On a 90-degree afternoon last summer, officers from the Providence Police Department attended a construction site on Sabin Street. A worker on a 40-foot scaffold had collapsed in the heat. Firefighters carried him down to street level, and co-workers poured cold water on his face. He was given CPR at the scene. The man was taken to Rhode Island Hospital—where he died an hour after having collapsed.
Every summer, a wave of similar tragedies sweeps the country, with deaths from severe temperatures telling an increasingly familiar story. According to the World Health Organization, heat stress—not hurricanes, flooding or fire—is the leading cause of weather-related death. And the number of those deaths is climbing. Last year, 2,302 people died from heat-related causes according to federal figures—a number experts say is probably an underestimate due to incomplete data. But the alarms have been sounding for decades. Between 2000-2004 and 2017-2021, heat-related mortality increased globally by 85 percent for people over age 65.
In the early 2000s, an undergraduate at Brown, Allan Just ’05, stumbled upon worrying descriptions of how climate change would upend the world in the decades ahead. A student of environmental science and epidemiology, Just read early reports produced by the Intergovernmental Panel on Climate Change in which scientists sounded the alarm about rising sea levels, increased droughts and more powerful extreme weather events—all in the coming decades.

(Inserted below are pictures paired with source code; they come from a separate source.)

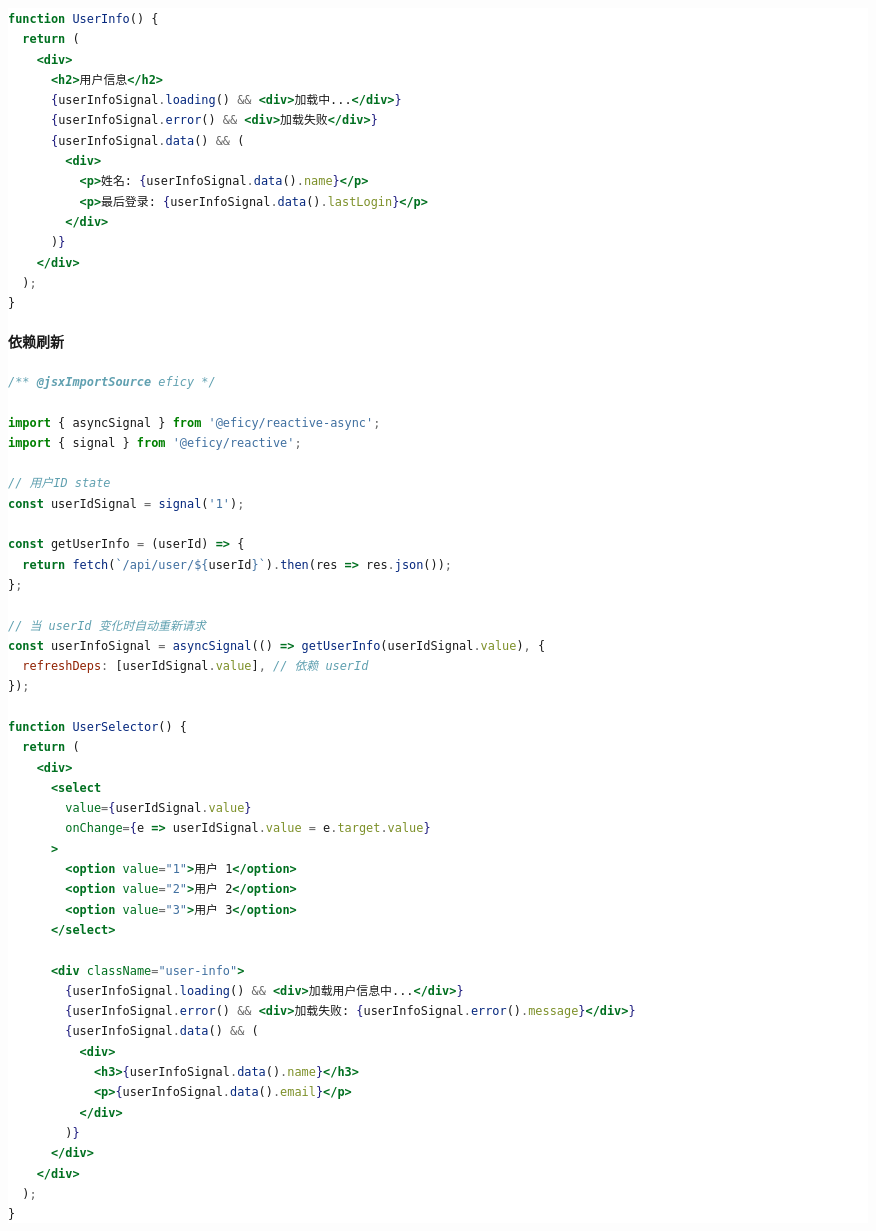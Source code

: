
 ```jsx
function UserInfo() {
  return (
    <div>
      <h2>用户信息</h2>
      {userInfoSignal.loading() && <div>加载中...</div>}
      {userInfoSignal.error() && <div>加载失败</div>}
      {userInfoSignal.data() && (
        <div>
          <p>姓名: {userInfoSignal.data().name}</p>
          <p>最后登录: {userInfoSignal.data().lastLogin}</p>
        </div>
      )}
    </div>
  );
}
```

#### 依赖刷新

```jsx
/** @jsxImportSource eficy */

import { asyncSignal } from '@eficy/reactive-async';
import { signal } from '@eficy/reactive';

// 用户ID state
const userIdSignal = signal('1');

const getUserInfo = (userId) => {
  return fetch(`/api/user/${userId}`).then(res => res.json());
};

// 当 userId 变化时自动重新请求
const userInfoSignal = asyncSignal(() => getUserInfo(userIdSignal.value), {
  refreshDeps: [userIdSignal.value], // 依赖 userId
});

function UserSelector() {
  return (
    <div>
      <select 
        value={userIdSignal.value} 
        onChange={e => userIdSignal.value = e.target.value}
      >
        <option value="1">用户 1</option>
        <option value="2">用户 2</option>
        <option value="3">用户 3</option>
      </select>
      
      <div className="user-info">
        {userInfoSignal.loading() && <div>加载用户信息中...</div>}
        {userInfoSignal.error() && <div>加载失败: {userInfoSignal.error().message}</div>}
        {userInfoSignal.data() && (
          <div>
            <h3>{userInfoSignal.data().name}</h3>
            <p>{userInfoSignal.data().email}</p>
          </div>
        )}
      </div>
    </div>
  );
}
```
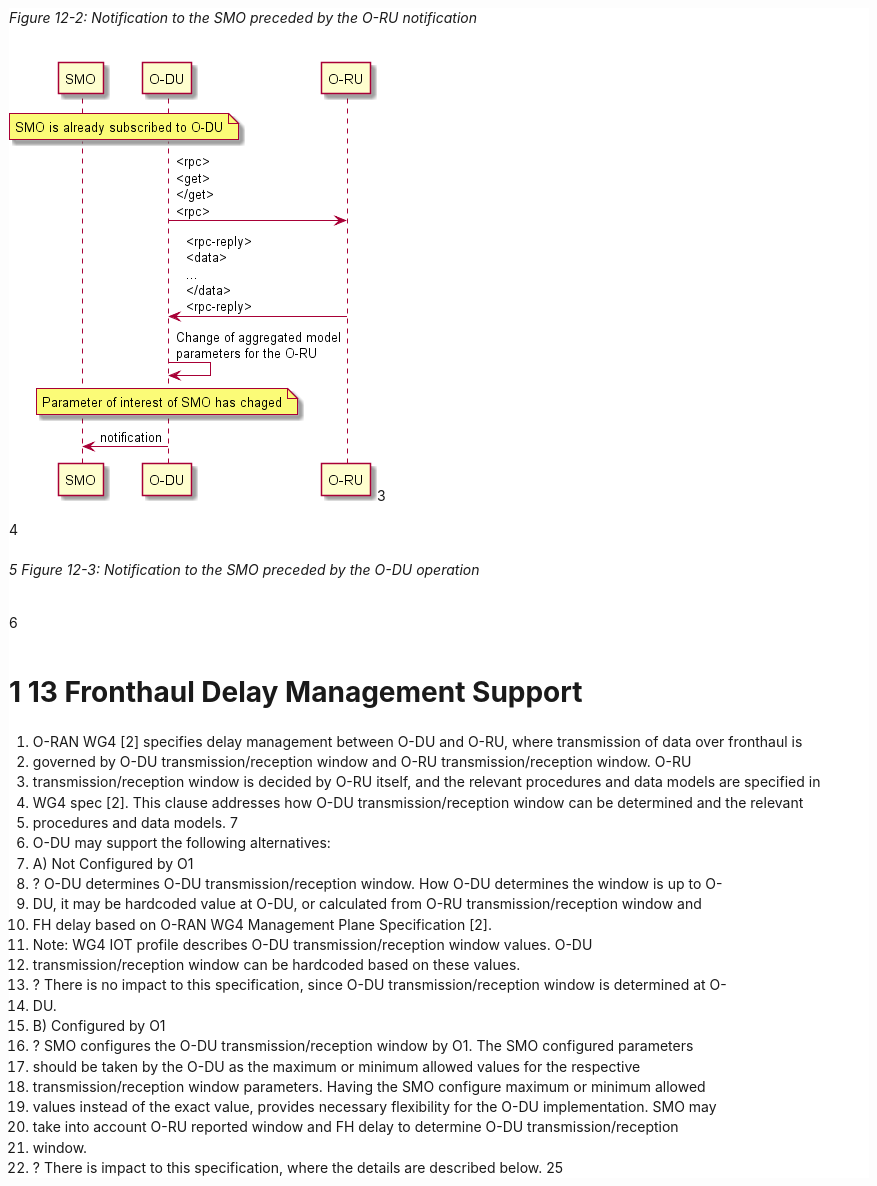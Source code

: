 ###### Figure 12-2: Notification to the SMO preceded by the O-RU notification

![Generated by PlantUML](../assets/images/7868cfa8f6bd.png)3

4

###### 5 Figure 12-3: Notification to the SMO preceded by the O-DU <get> operation

6

# 1 13 Fronthaul Delay Management Support

1. O-RAN WG4 [2] specifies delay management between O-DU and O-RU, where transmission of data over fronthaul is
2. governed by O-DU transmission/reception window and O-RU transmission/reception window. O-RU
3. transmission/reception window is decided by O-RU itself, and the relevant procedures and data models are specified in
4. WG4 spec [2]. This clause addresses how O-DU transmission/reception window can be determined and the relevant
5. procedures and data models. 7
6. O-DU may support the following alternatives:
7. A) Not Configured by O1
8. ? O-DU determines O-DU transmission/reception window. How O-DU determines the window is up to O-
9. DU, it may be hardcoded value at O-DU, or calculated from O-RU transmission/reception window and
10. FH delay based on O-RAN WG4 Management Plane Specification [2].
11. Note: WG4 IOT profile describes O-DU transmission/reception window values. O-DU
12. transmission/reception window can be hardcoded based on these values.
13. ? There is no impact to this specification, since O-DU transmission/reception window is determined at O-
14. DU.
15. B) Configured by O1
16. ? SMO configures the O-DU transmission/reception window by O1. The SMO configured parameters
17. should be taken by the O-DU as the maximum or minimum allowed values for the respective
18. transmission/reception window parameters. Having the SMO configure maximum or minimum allowed
19. values instead of the exact value, provides necessary flexibility for the O-DU implementation. SMO may
20. take into account O-RU reported window and FH delay to determine O-DU transmission/reception
21. window.
22. ? There is impact to this specification, where the details are described below. 25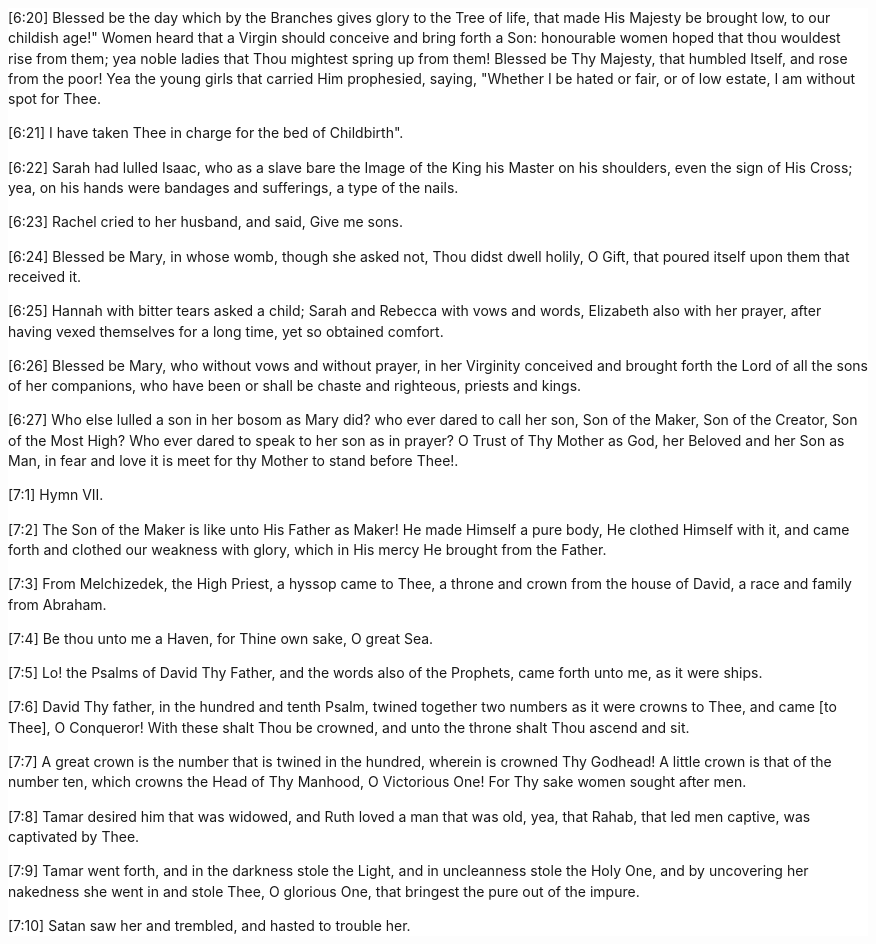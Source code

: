 [6:20] Blessed be the day which by the Branches gives glory to the Tree of life, that made His Majesty be brought low, to our childish age!"  Women heard that a Virgin should conceive and bring forth a Son: honourable women hoped that thou wouldest rise from them; yea noble ladies that Thou mightest spring up from them! Blessed be Thy Majesty, that humbled Itself, and rose from the poor!  Yea the young girls that carried Him prophesied, saying, "Whether I be hated or fair, or of low estate, I am without spot for Thee.

[6:21] I have taken Thee in charge for the bed of Childbirth".

[6:22] Sarah had lulled Isaac, who as a slave bare the Image of the King his Master on his shoulders, even the sign of His Cross; yea, on his hands were bandages and sufferings, a type of the nails.

[6:23] Rachel cried to her husband, and said, Give me sons.

[6:24] Blessed be Mary, in whose womb, though she asked not, Thou didst dwell holily, O Gift, that poured itself upon them that received it.

[6:25] Hannah with bitter tears asked a child; Sarah and Rebecca with vows and words, Elizabeth also with her prayer, after having vexed themselves for a long time, yet so obtained comfort.

[6:26] Blessed be Mary, who without vows and without prayer, in her Virginity conceived and brought forth the Lord of all the sons of her companions, who have been or shall be chaste and righteous, priests and kings.

[6:27] Who else lulled a son in her bosom as Mary did? who ever dared to call her son, Son of the Maker, Son of the Creator, Son of the Most High?  Who ever dared to speak to her son as in prayer? O Trust of Thy Mother as God, her Beloved and her Son as Man, in fear and love it is meet for thy Mother to stand before Thee!.

[7:1] Hymn VII.

[7:2] The Son of the Maker is like unto His Father as Maker! He made Himself a pure body, He clothed Himself with it, and came forth and clothed our weakness with glory, which in His mercy He brought from the Father.

[7:3] From Melchizedek, the High Priest, a hyssop came to Thee, a throne and crown from the house of David, a race and family from Abraham.

[7:4] Be thou unto me a Haven, for Thine own sake, O great Sea.

[7:5] Lo! the Psalms of David Thy Father, and the words also of the Prophets, came forth unto me, as it were ships.

[7:6] David Thy father, in the hundred and tenth Psalm, twined together two numbers as it were crowns to Thee, and came [to Thee], O Conqueror! With these shalt Thou be crowned, and unto the throne shalt Thou ascend and sit.

[7:7] A great crown is the number that is twined in the hundred, wherein is crowned Thy Godhead! A little crown is that of the number ten, which crowns the Head of Thy Manhood, O Victorious One!  For Thy sake women sought after men.

[7:8] Tamar desired him that was widowed, and Ruth loved a man that was old, yea, that Rahab, that led men captive, was captivated by Thee.

[7:9] Tamar went forth, and in the darkness stole the Light, and in uncleanness stole the Holy One, and by uncovering her nakedness she went in and stole Thee, O glorious One, that bringest the pure out of the impure.

[7:10] Satan saw her and trembled, and hasted to trouble her.
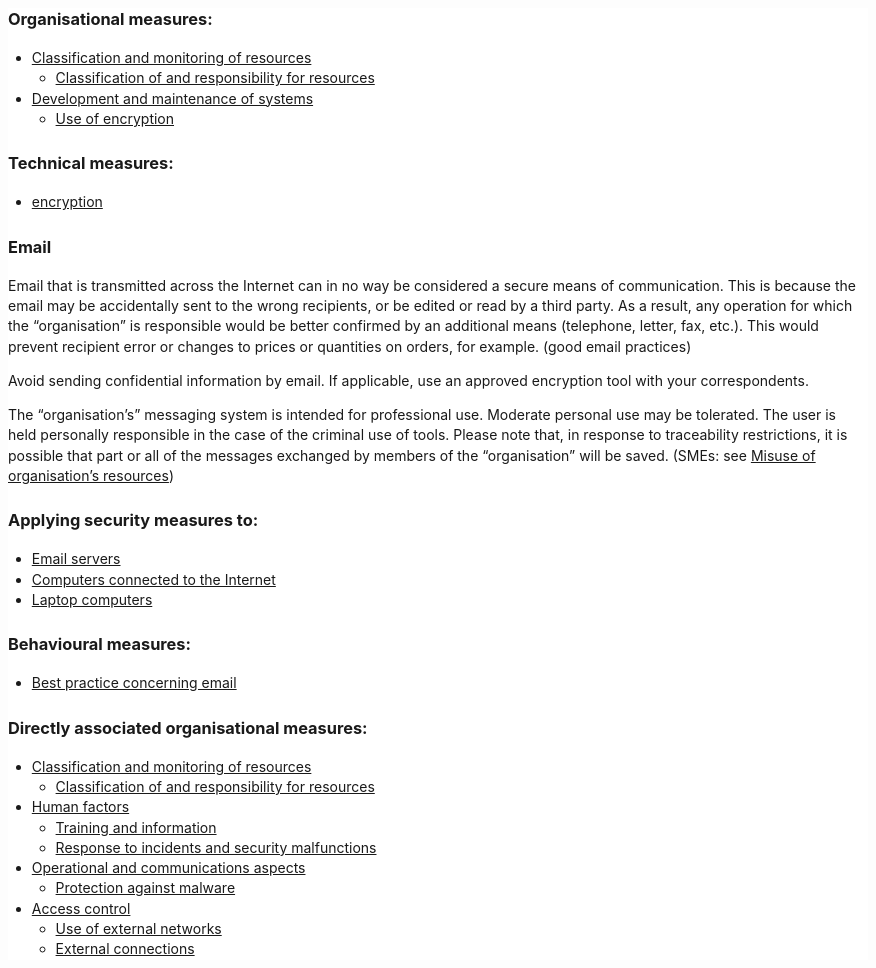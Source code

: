 ### Organisational measures:

* [Classification and monitoring of resources]({{site.url}}/knowhow/cisoapproach/SecurityPolicy-ClassificationAndControlOfResources.html)
  * [Classification of and responsibility for resources]({{site.url}}/knowhow/cisoapproach/SecurityPolicy-ClassificationAndControlOfResources.html#classification-and-responsibility-for-resources)
* [Development and maintenance of systems]({{site.url}}/knowhow/cisoapproach/SecurityPolicy-SystemDevelopmentAndMaintenance.html)
  * [Use of encryption]({{site.url}}/knowhow/cisoapproach/SecurityPolicy-SystemDevelopmentAndMaintenance.html#encryption)

### Technical measures:
* [encryption]({{site.url}}/knowhow/cisoapproach/SecurityPolicy-SystemDevelopmentAndMaintenance.html#encryption)

<h3 class="titre-page">Email</h3>
Email that is transmitted across the Internet can in no way be considered a secure means of communication. This is because the email may be accidentally sent to the wrong recipients, or be edited or read by a third party. As a result, any operation for which the “organisation” is responsible would be better confirmed by an additional means (telephone, letter, fax, etc.). This would prevent recipient error or changes to prices or quantities on orders, for example. (good email practices)

Avoid sending confidential information by email. If applicable, use an approved encryption tool with your correspondents.

The “organisation’s” messaging system is intended for professional use. Moderate personal use may be tolerated. The user is held personally responsible in the case of the criminal use of tools. Please note that, in response to traceability restrictions, it is possible that part or all of the messages exchanged by members of the “organisation” will be saved. (SMEs: see [Misuse of organisation’s resources]({{site.url}}/knowhow/bestpractices/SecurityMeasures4SME-Threats2HR.html#misuse-of-it-resources))

### Applying security measures to:

* [Email servers]({{site.url}}/publications/recommendationsecuring/Recommendations4securingEmailServer.html)
* [Computers connected to the Internet]({{site.url}}/publications/recommendationsecuring/SecuringFixedWorkstation.html)
* [Laptop computers]({{site.url}}/publications/recommendationsecuring/SecuringLaptops.html)

### Behavioural measures:

* [Best practice concerning email]({{site.url}}/publications/bestpractices/EMail-BestPractices.html)

### Directly associated organisational measures:

* [Classification and monitoring of resources]({{site.url}}/knowhow/cisoapproach/SecurityPolicy-ClassificationAndControlOfResources.html)
  * [Classification of and responsibility for resources]({{site.url}}/knowhow/cisoapproach/SecurityPolicy-ClassificationAndControlOfResources.html#classification-and-responsibility-for-resources)
* [Human factors]({{site.url}}/knowhow/cisoapproach/SecurityPolicy-HumanFactors.html)
  * [Training and information]({{site.url}}/knowhow/cisoapproach/SecurityPolicy-HumanFactors.html#training-and-information)
  * [Response to incidents and security malfunctions]({{site.url}}/knowhow/cisoapproach/SecurityPolicy-HumanFactors.html#response-to-incidents-and-malfunctions)
* [Operational and communications aspects]({{site.url}}/knowhow/cisoapproach/SecurityPolicy-OperationalAndCommunicationAspects.html)
  * [Protection against malware]({{site.url}}/knowhow/cisoapproach/SecurityPolicy-OperationalAndCommunicationAspects.html#protection-against-malware)
* [Access control]({{site.url}}/knowhow/cisoapproach/SecurityPolicy-AccessControl.html)
  * [Use of external networks]({{site.url}}/knowhow/cisoapproach/SecurityPolicy-AccessControl.html#use-of-external-networks)
  * [External connections]({{site.url}}/knowhow/cisoapproach/SecurityPolicy-AccessControl.html#external-connections)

“Now those decades have passed,” says Just, who returned to Brown in 2023 as an associate professor of epidemiology and environment and society. “And here we are.”
While he was conducting research at the Icahn School of Medicine at Mount Sinai, Just began thinking more about the brutal summers he was experiencing each year in New York City. He had been working on air pollution, making high-resolution maps of where, exactly, particulate matter travels and lingers, and now, he decided to study the public health effects of extreme heat. But he quickly hit a difficulty. When it comes to severe temperatures, Just found that nobody really knows how hot it gets where people live.